In the 90’s things changed – the internet emerged and my now teenagers embraced it. “Daughter is a queen of the chat rooms,” I would say beaming. Never once did it occur to me that the internet was not safe. Not to dwell on it but I was horrified to stumble on the content of the chat rooms and the danger they encompassed. Not to mention that son had healthy pubescent desires and the internet provided a cornucopia of content. I learned very quickly that it was hard to talk about such things and even harder to police its use. I could only hope that my wife and I provided a suitably moral environment and that the kids had sufficient common sense to realize the dangers.


Kids grew up well adjusted – probably in spite of installing parental lock-outs and a key logger to see what they were doing. There is no substitute for simply talking about the issue.

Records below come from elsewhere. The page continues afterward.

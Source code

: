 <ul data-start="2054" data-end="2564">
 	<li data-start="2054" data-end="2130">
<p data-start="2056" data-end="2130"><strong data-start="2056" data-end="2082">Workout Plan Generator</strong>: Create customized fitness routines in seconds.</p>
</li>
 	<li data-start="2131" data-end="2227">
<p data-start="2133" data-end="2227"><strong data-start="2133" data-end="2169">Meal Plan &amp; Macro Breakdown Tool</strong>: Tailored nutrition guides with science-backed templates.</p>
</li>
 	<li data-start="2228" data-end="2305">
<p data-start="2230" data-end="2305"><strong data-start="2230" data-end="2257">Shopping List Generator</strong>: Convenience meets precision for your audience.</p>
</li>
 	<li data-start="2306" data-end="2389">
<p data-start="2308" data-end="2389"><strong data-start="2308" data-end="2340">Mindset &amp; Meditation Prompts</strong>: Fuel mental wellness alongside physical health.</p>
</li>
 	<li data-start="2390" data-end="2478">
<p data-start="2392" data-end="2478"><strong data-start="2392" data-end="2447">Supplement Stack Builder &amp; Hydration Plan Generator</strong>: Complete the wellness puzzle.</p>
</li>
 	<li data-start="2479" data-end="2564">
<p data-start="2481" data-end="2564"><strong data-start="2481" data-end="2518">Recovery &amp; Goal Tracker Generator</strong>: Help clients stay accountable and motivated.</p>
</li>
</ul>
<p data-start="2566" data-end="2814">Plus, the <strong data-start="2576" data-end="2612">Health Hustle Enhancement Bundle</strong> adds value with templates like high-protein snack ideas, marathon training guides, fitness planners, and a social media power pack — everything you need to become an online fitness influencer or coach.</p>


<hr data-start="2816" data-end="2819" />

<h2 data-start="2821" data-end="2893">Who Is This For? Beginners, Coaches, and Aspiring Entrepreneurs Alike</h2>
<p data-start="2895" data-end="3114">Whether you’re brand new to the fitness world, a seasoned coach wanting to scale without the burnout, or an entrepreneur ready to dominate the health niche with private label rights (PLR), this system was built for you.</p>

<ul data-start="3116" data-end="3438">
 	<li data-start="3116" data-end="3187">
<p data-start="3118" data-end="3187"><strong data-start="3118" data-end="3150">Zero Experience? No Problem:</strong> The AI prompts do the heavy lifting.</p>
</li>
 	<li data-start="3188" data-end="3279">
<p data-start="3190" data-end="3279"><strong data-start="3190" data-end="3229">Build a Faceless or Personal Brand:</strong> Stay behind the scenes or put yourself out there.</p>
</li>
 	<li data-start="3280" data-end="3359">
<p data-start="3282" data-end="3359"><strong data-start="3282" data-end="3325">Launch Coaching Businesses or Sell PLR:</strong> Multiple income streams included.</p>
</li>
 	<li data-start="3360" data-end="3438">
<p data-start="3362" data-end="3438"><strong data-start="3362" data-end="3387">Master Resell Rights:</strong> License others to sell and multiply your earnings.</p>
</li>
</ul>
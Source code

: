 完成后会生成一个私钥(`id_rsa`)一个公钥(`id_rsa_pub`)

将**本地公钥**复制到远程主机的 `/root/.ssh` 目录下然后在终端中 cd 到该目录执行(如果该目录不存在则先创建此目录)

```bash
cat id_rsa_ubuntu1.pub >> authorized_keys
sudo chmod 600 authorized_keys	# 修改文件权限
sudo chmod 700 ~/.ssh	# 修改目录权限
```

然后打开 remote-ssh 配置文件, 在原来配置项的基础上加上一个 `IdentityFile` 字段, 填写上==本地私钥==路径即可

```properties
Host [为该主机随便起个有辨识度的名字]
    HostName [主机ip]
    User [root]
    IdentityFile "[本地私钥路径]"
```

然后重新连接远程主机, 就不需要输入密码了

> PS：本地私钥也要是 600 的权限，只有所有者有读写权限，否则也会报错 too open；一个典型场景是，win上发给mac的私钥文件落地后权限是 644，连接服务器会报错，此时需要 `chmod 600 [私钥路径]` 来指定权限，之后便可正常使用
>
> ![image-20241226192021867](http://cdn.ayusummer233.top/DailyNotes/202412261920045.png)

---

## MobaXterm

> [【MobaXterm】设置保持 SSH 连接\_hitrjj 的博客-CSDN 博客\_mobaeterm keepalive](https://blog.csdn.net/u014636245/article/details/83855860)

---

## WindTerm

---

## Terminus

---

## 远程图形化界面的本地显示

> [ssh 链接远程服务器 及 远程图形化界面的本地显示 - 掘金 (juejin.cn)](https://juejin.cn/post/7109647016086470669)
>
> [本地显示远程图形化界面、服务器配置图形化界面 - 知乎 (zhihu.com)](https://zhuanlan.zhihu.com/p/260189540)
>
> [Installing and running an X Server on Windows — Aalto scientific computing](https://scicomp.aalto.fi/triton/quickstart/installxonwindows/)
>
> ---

Back to Norton’s findings.


Alarmingly 18% of Australian parents had been warned about their child’s social media activities by their school. Approximately 15% of parents had admitted to having at least one child impacted by cyberbullying, while one in three children identified themselves as being impacted by cyberbullying. Some 27% of Australian parents admitted that their young children had joined a social networking account even though they did not meet the minimum age rule.

To help counter this and promote online safety, digital ethics and privacy, Norton has collaborated with author, child rights activist and parent,  Tara Moss, to be its first Australian Norton Family Ambassador.

 “Security, privacy and online ethics are now a necessary part of parenting, just like road safety and safe sex education. Kids using connected devices in the comfort of the family home may look harmless, but activity online has consequences and impacts beyond the home and beyond that moment. As with anything else, education and guidance are needed. To some, the Internet is not part of the real world, but it is. Things said online are sent by real people and received by real people, and when the recipient is a child, unpleasant online exchanges can be more damaging,” said Moss.

 “The Norton survey reveals there is a general lack of awareness about the role of parents in educating children about Internet security and privacy. Many parents have not grown up as connected to the online world as their children and may be unaware of the potential impacts of online activity. While schools and governments have invested in teaching children safe Internet practices, it is no longer enough. Parents need to get informed about what they can do to protect their children and take an active role in their children’s understanding of privacy and online ethics, as well as their online well-being,” Moss added.


Top Tips for Parents:


  • Have an open dialogue – It is important to start the conversation with your children early and have open dialogue with your kids. Set aside time to discuss appropriate online behaviour and create age-appropriate “House Rules” about how computers, smart phones and gaming systems are used. It is also important to be a positive role model for children and lead by example.

  • Educate children – Spend some time educating children regularly about the dangers of the Internet and create awareness around issues such as sexting and cyberbullying. Check to make sure your kids are not sharing private information like passwords, addresses and phone numbers with people they don’t know.

  • Explore technology – Consider free parental control technologies, such as Norton Family, that help to enforce the ground rules and can limit the sites that can be accessed and the type of information that can be shared online.